Once you have this data, you can think about the appropriate way to interpret it.
You could focus on the bus factor for specific important pieces of the system. Ostensibly this is data that you want to have because they are important to the larger company objectives. These views are often the views that are easiest to translate into stakeholder concerns. A piece of critical code that only one person knows about is a quantifiable business risk, one that an actuary with no technical knowledge would have a pretty easy time figuring out with high confidence - figure out how much absence translates into a system failure and figure out the probability of any person being absent for that long. If you know the potential cost of such a failure occurring, this provides enough data for you to calculate an ongoing risk cost, and a very good guideline for which parts of the system to prioritize involving more of the team in.

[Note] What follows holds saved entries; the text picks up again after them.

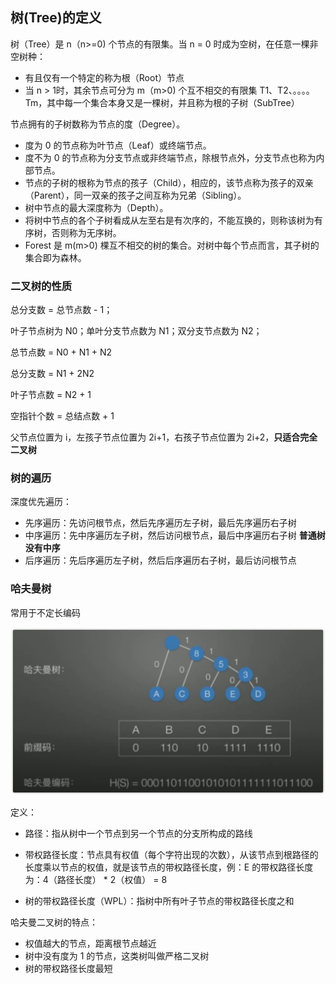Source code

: ## 树(Tree)的定义

树（Tree）是 n（n>=0) 个节点的有限集。当 n = 0 时成为空树，在任意一棵非空树种：

- 有且仅有一个特定的称为根（Root）节点
- 当 n > 1时，其余节点可分为 m（m>0) 个互不相交的有限集 T1、T2、。。。。Tm，其中每一个集合本身又是一棵树，并且称为根的子树（SubTree）

节点拥有的子树数称为节点的度（Degree）。

- 度为 0 的节点称为叶节点（Leaf）或终端节点。
- 度不为 0 的节点称为分支节点或非终端节点，除根节点外，分支节点也称为内部节点。
- 节点的子树的根称为节点的孩子（Child），相应的，该节点称为孩子的双亲（Parent），同一双亲的孩子之间互称为兄弟（Sibling）。
- 树中节点的最大深度称为（Depth）。
- 将树中节点的各个子树看成从左至右是有次序的，不能互换的，则称该树为有序树，否则称为无序树。
- Forest 是 m(m>0) 棵互不相交的树的集合。对树中每个节点而言，其子树的集合即为森林。

### 二叉树的性质

总分支数 = 总节点数 - 1；

叶子节点树为 N0；单叶分支节点数为 N1；双分支节点数为 N2；

总节点数 = N0 + N1 + N2

总分支数 = N1 + 2N2

叶子节点数 = N2 + 1

空指针个数  = 总结点数 + 1

父节点位置为 i，左孩子节点位置为 2i+1，右孩子节点位置为 2i+2，**只适合完全二叉树**

### 树的遍历

深度优先遍历：

- 先序遍历：先访问根节点，然后先序遍历左子树，最后先序遍历右子树
- 中序遍历：先中序遍历左子树，然后访问根节点，最后中序遍历右子树  **普通树没有中序**
- 后序遍历：先后序遍历左子树，然后后序遍历右子树，最后访问根节点

### 哈夫曼树

常用于不定长编码

![image-20200413111031234](6.树.assets/image-20200413111031234.png)

定义：

- 路径：指从树中一个节点到另一个节点的分支所构成的路线

- 带权路径长度：节点具有权值（每个字符出现的次数），从该节点到根路径的长度乘以节点的权值，就是该节点的带权路径长度，例：E 的带权路径长度为：4（路径长度） * 2（权值） =  8

- 树的带权路径长度（WPL）：指树中所有叶子节点的带权路径长度之和

哈夫曼二叉树的特点：

  - 权值越大的节点，距离根节点越近
  - 树中没有度为 1 的节点，这类树叫做严格二叉树
  - 树的带权路径长度最短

You could also view it from the perspective of the team- how much confidence does each team member have, and how many times are they the only expert on a single piece of the system? Given this information, you can identify people with lots of unique institutional knowledge and give them a goal of increasing the bus factor on their specific areas of expertise, while pairing them with other folks with less institutional knowledge to gain expertise in a certain part of the product. This works best on parts of the product that are frequently touched, because that provides opportunities for pairs to learn together while delivering something.
This is also measurable in a way that stakeholders can appreciate. Being able to visualize the amount of valuable knowledge that contributors have is a great way to understand team health, the challenges facing the organization, the potential untapped expertise at play, and the proper investments to make to make the team stronger contributors.

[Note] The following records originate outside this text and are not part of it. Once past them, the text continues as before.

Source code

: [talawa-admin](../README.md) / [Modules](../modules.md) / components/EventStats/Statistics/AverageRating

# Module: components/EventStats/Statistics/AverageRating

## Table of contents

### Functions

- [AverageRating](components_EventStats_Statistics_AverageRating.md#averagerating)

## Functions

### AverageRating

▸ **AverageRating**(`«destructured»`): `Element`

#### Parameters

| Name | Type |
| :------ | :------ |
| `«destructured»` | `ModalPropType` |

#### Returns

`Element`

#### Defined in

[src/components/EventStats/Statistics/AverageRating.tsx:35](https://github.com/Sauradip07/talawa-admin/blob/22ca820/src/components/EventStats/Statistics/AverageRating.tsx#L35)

For a lot of engineers, especially in a remote organization, a huge portion of lost productive time comes from idle-waiting on review or feedback. If you take an example card, you could figure out how to break the story cycle down into:
Of particular interest here is the amount of time between assignment and merge. More specifically, you'll want to identify the percentage of that time spent between the last commit before review (or the point at which review was requested) and the review itself. If you're finding a lot of time is spent waiting on reviews, that can indicate a collaboration and coordination issue. If instead you're finding a lot of time is spent coding (or "coding" as the case may be), you will have to investigate further as to where that coding time is going. This could have collaborative causes (i.e.: being afraid of breaking something they don't know about, being afraid of their approach being rejected and having to do the work over again), but it could also have individual causes like disengagement.
Ultimately, discussions that boil down to "we're talking about this because you're not moving fast enough" have to be done with extreme care, as it can come off as blame casting or disciplinary when the most productive use of that time is focusing on ways to help. I've met a lot of engineers who spend a great deal of time coding things that take me much less time to accomplish, and all it takes is me showing them my tools and workflows to accelerate their output. Most of engineering is not about working harder but working smarter, with the right tools for the job used the right way doing the right thing.

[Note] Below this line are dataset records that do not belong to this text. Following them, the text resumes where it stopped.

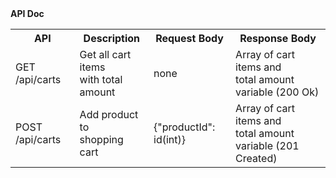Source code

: <!DOCTYPE html>
<html>
<head>
    <b>API Doc</b>
</head>
<body>
    <table>
        <tr>
            <th>API</th>
            <th>Description</th>
            <th>Request Body</th>
            <th>Response Body</th>
        </tr>
        <tr>
            <td>GET /api/carts</td>
            <td>Get all cart items <br> with total amount</td>
            <td>none</td>
            <td>Array of cart items and <br> total amount variable (200 Ok)</td>
        </tr>
        <tr>
            <td>POST /api/carts</td>
            <td>Add product to <br>shopping cart</td>
            <td>
                {"productId": id(int)}
            </td>
            <td>Array of cart items and <br>total amount variable (201 Created)</td>
        </tr>        
    </table>
</body>
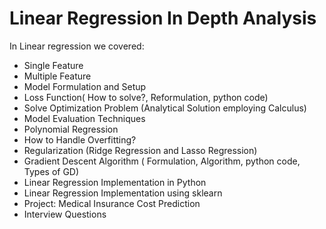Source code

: # Linear Regression In Depth Analysis 

In Linear regression we covered:
- Single Feature
- Multiple Feature
- Model Formulation and Setup
- Loss Function( How to solve?, Reformulation, python code)
- Solve Optimization Problem (Analytical Solution employing Calculus)
- Model Evaluation Techniques
- Polynomial Regression
- How to Handle Overfitting?
- Regularization (Ridge Regression and Lasso Regression)
- Gradient Descent Algorithm ( Formulation, Algorithm, python code, Types of GD)
- Linear Regression Implementation in Python
- Linear Regression Implementation using sklearn
- Project: Medical Insurance Cost Prediction
- Interview Questions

Hard work and tactical flexibility are very strongly emphasized, particularly in small organizations, which leads to a highly individualized approach that amplifies a lack of open collaboration in a remote environment. Learning how to leverage collaboration and effective tool use can enable more effective work than is possible on-site. A remote team run like a crucible where individuals succeed and fail independently will be ineffective in the long term, but a remote team with engaged mentors ready to teach and learn from each other constantly will be stronger and more prepared to take on large bodies of complex work together.